Task goal.
Starting at the top of the listing, extract every line up to and including the one with "恶魔后花园 于 2019-1-20 18:29:56 发表了：". Pictures stay out of the copy.

☆ ☆ ☆ ☆ ☆ ☆ ☆

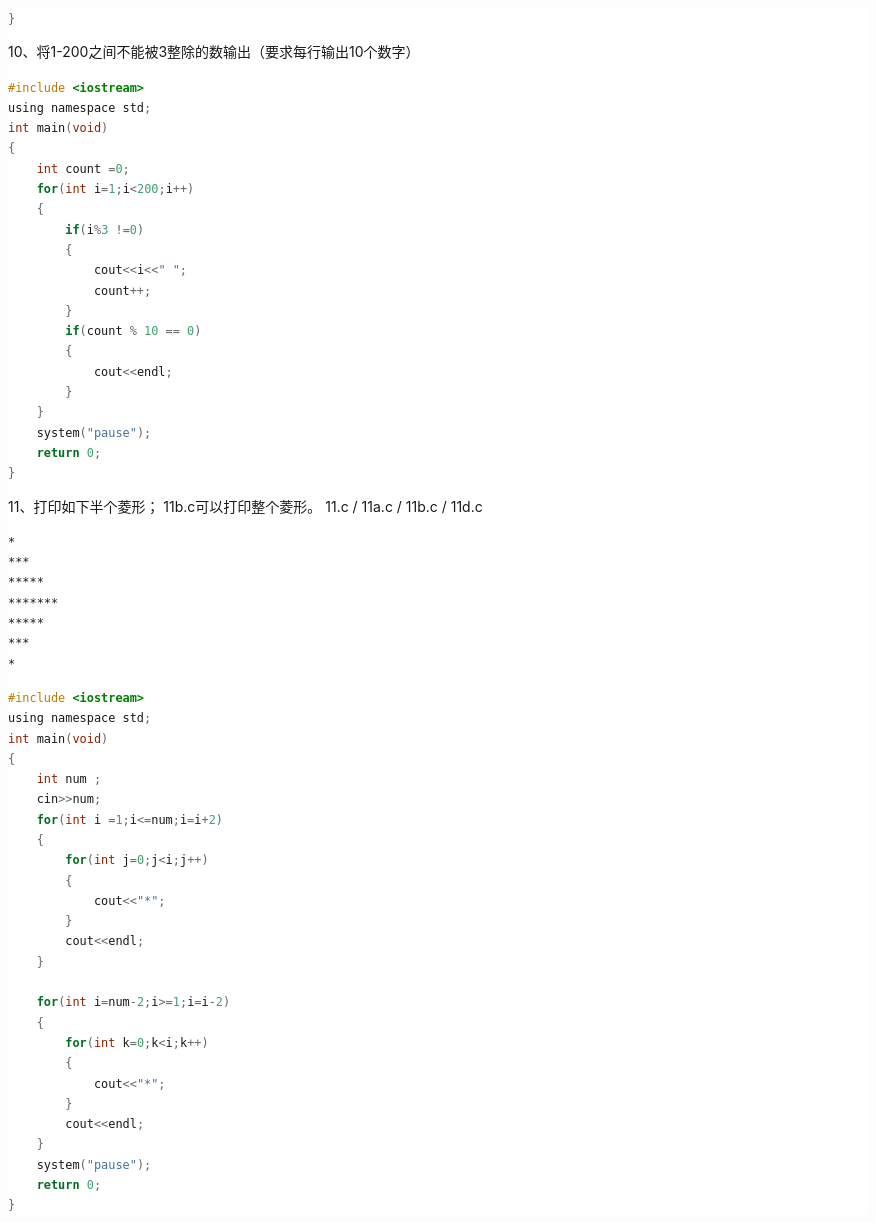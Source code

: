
 ```c++
}
```

10、将1-200之间不能被3整除的数输出（要求每行输出10个数字）  					 

```c
#include <iostream>
using namespace std;
int main(void)
{
	int count =0;
	for(int i=1;i<200;i++)
	{
		if(i%3 !=0)
		{
			cout<<i<<" ";
			count++;
		}
		if(count % 10 == 0)
		{
			cout<<endl;
		}
	}
	system("pause");
	return 0;
}
```

11、打印如下半个菱形；      11b.c可以打印整个菱形。             			11.c / 11a.c / 11b.c / 11d.c

	*
	***
	*****
	*******
	*****
	***
	*

```c
#include <iostream>
using namespace std;
int main(void)
{
	int num ;
	cin>>num;
	for(int i =1;i<=num;i=i+2)
	{
		for(int j=0;j<i;j++)
		{
			cout<<"*";
		}
		cout<<endl;
	}

	for(int i=num-2;i>=1;i=i-2)
	{
		for(int k=0;k<i;k++)
		{
			cout<<"*";
		}
		cout<<endl;
	}
	system("pause");
	return 0;
}
```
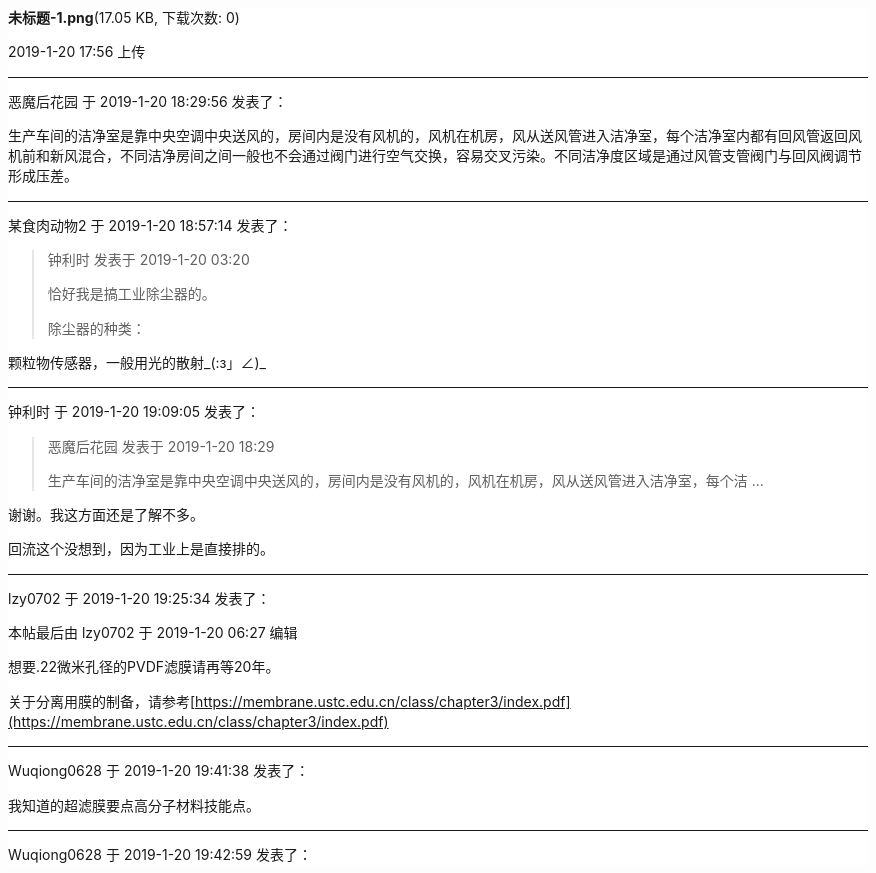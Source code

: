 

**未标题-1.png**(17.05 KB, 下载次数: 0)



2019-1-20 17:56 上传

---------

恶魔后花园 于 2019-1-20 18:29:56 发表了：

生产车间的洁净室是靠中央空调中央送风的，房间内是没有风机的，风机在机房，风从送风管进入洁净室，每个洁净室内都有回风管返回风机前和新风混合，不同洁净房间之间一般也不会通过阀门进行空气交换，容易交叉污染。不同洁净度区域是通过风管支管阀门与回风阀调节形成压差。

---------

某食肉动物2 于 2019-1-20 18:57:14 发表了：

> 钟利时 发表于 2019-1-20 03:20
> 
> 恰好我是搞工业除尘器的。
> 
> 除尘器的种类：



颗粒物传感器，一般用光的散射\_(:з」∠)\_

---------

钟利时 于 2019-1-20 19:09:05 发表了：

> 恶魔后花园 发表于 2019-1-20 18:29
> 
> 生产车间的洁净室是靠中央空调中央送风的，房间内是没有风机的，风机在机房，风从送风管进入洁净室，每个洁 ...



谢谢。我这方面还是了解不多。

回流这个没想到，因为工业上是直接排的。

---------

lzy0702 于 2019-1-20 19:25:34 发表了：

本帖最后由 lzy0702 于 2019-1-20 06:27 编辑 

想要.22微米孔径的PVDF滤膜请再等20年。

关于分离用膜的制备，请参考[https://membrane.ustc.edu.cn/class/chapter3/index.pdf](https://membrane.ustc.edu.cn/class/chapter3/index.pdf)

---------

Wuqiong0628 于 2019-1-20 19:41:38 发表了：

我知道的超滤膜要点高分子材料技能点。

---------

Wuqiong0628 于 2019-1-20 19:42:59 发表了：
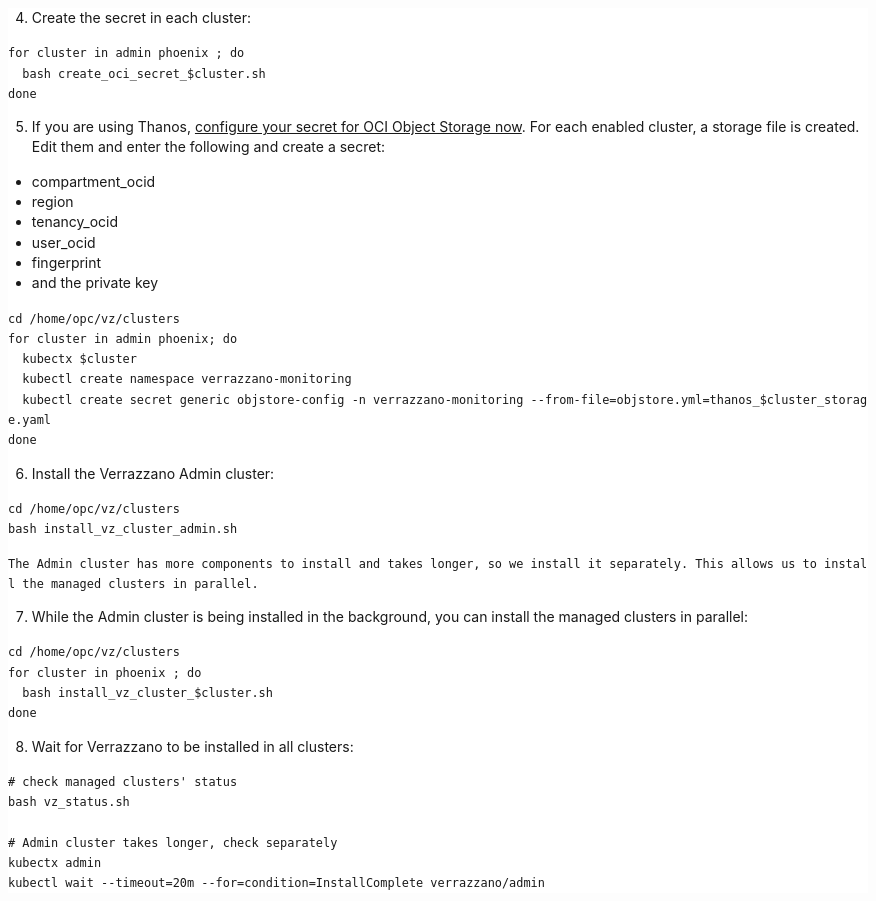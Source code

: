 4. Create the secret in each cluster:

```bash, editable
for cluster in admin phoenix ; do
  bash create_oci_secret_$cluster.sh
done
```

5. If you are using Thanos, [configure your secret for OCI Object Storage now](../advanced/thanos.md). For each enabled cluster, a storage file is created. Edit them and enter the following and create a secret:

  - compartment_ocid
  - region
  - tenancy_ocid
  - user_ocid
  - fingerprint
  - and the private key

```bash,editable
cd /home/opc/vz/clusters
for cluster in admin phoenix; do
  kubectx $cluster
  kubectl create namespace verrazzano-monitoring
  kubectl create secret generic objstore-config -n verrazzano-monitoring --from-file=objstore.yml=thanos_$cluster_storage.yaml
done

```  

6. Install the Verrazzano Admin cluster:

```
cd /home/opc/vz/clusters
bash install_vz_cluster_admin.sh
```
```admonish info
The Admin cluster has more components to install and takes longer, so we install it separately. This allows us to install the managed clusters in parallel.
```

7. While the Admin cluster is being installed in the background, you can install the managed clusters in parallel:

```bash, editable
cd /home/opc/vz/clusters
for cluster in phoenix ; do
  bash install_vz_cluster_$cluster.sh
done
```

8. Wait for Verrazzano to be installed in all clusters:

```
# check managed clusters' status
bash vz_status.sh

# Admin cluster takes longer, check separately
kubectx admin
kubectl wait --timeout=20m --for=condition=InstallComplete verrazzano/admin
```
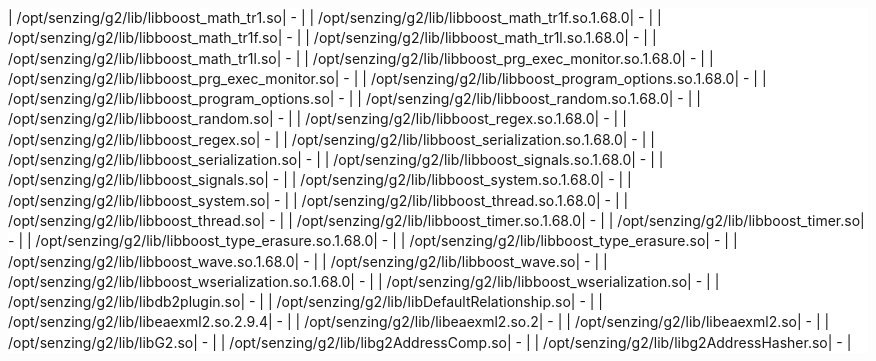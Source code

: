 | /opt/senzing/g2/lib/libboost_math_tr1.so| - |
| /opt/senzing/g2/lib/libboost_math_tr1f.so.1.68.0| - |
| /opt/senzing/g2/lib/libboost_math_tr1f.so| - |
| /opt/senzing/g2/lib/libboost_math_tr1l.so.1.68.0| - |
| /opt/senzing/g2/lib/libboost_math_tr1l.so| - |
| /opt/senzing/g2/lib/libboost_prg_exec_monitor.so.1.68.0| - |
| /opt/senzing/g2/lib/libboost_prg_exec_monitor.so| - |
| /opt/senzing/g2/lib/libboost_program_options.so.1.68.0| - |
| /opt/senzing/g2/lib/libboost_program_options.so| - |
| /opt/senzing/g2/lib/libboost_random.so.1.68.0| - |
| /opt/senzing/g2/lib/libboost_random.so| - |
| /opt/senzing/g2/lib/libboost_regex.so.1.68.0| - |
| /opt/senzing/g2/lib/libboost_regex.so| - |
| /opt/senzing/g2/lib/libboost_serialization.so.1.68.0| - |
| /opt/senzing/g2/lib/libboost_serialization.so| - |
| /opt/senzing/g2/lib/libboost_signals.so.1.68.0| - |
| /opt/senzing/g2/lib/libboost_signals.so| - |
| /opt/senzing/g2/lib/libboost_system.so.1.68.0| - |
| /opt/senzing/g2/lib/libboost_system.so| - |
| /opt/senzing/g2/lib/libboost_thread.so.1.68.0| - |
| /opt/senzing/g2/lib/libboost_thread.so| - |
| /opt/senzing/g2/lib/libboost_timer.so.1.68.0| - |
| /opt/senzing/g2/lib/libboost_timer.so| - |
| /opt/senzing/g2/lib/libboost_type_erasure.so.1.68.0| - |
| /opt/senzing/g2/lib/libboost_type_erasure.so| - |
| /opt/senzing/g2/lib/libboost_wave.so.1.68.0| - |
| /opt/senzing/g2/lib/libboost_wave.so| - |
| /opt/senzing/g2/lib/libboost_wserialization.so.1.68.0| - |
| /opt/senzing/g2/lib/libboost_wserialization.so| - |
| /opt/senzing/g2/lib/libdb2plugin.so| - |
| /opt/senzing/g2/lib/libDefaultRelationship.so| - |
| /opt/senzing/g2/lib/libeaexml2.so.2.9.4| - |
| /opt/senzing/g2/lib/libeaexml2.so.2| - |
| /opt/senzing/g2/lib/libeaexml2.so| - |
| /opt/senzing/g2/lib/libG2.so| - |
| /opt/senzing/g2/lib/libg2AddressComp.so| - |
| /opt/senzing/g2/lib/libg2AddressHasher.so| - |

☆ ☆ ☆ ☆ ☆ ☆ ☆

Result of this task.
Source code

:
 ```c++
}
```

10、将1-200之间不能被3整除的数输出（要求每行输出10个数字）  					 

```c
#include <iostream>
using namespace std;
int main(void)
{
	int count =0;
	for(int i=1;i<200;i++)
	{
		if(i%3 !=0)
		{
			cout<<i<<" ";
			count++;
		}
		if(count % 10 == 0)
		{
			cout<<endl;
		}
	}
	system("pause");
	return 0;
}
```

11、打印如下半个菱形；      11b.c可以打印整个菱形。             			11.c / 11a.c / 11b.c / 11d.c

	*
	***
	*****
	*******
	*****
	***
	*

```c
#include <iostream>
using namespace std;
int main(void)
{
	int num ;
	cin>>num;
	for(int i =1;i<=num;i=i+2)
	{
		for(int j=0;j<i;j++)
		{
			cout<<"*";
		}
		cout<<endl;
	}

	for(int i=num-2;i>=1;i=i-2)
	{
		for(int k=0;k<i;k++)
		{
			cout<<"*";
		}
		cout<<endl;
	}
	system("pause");
	return 0;
}
```
Source code

: 

**未标题-1.png**(17.05 KB, 下载次数: 0)



2019-1-20 17:56 上传

---------

恶魔后花园 于 2019-1-20 18:29:56 发表了：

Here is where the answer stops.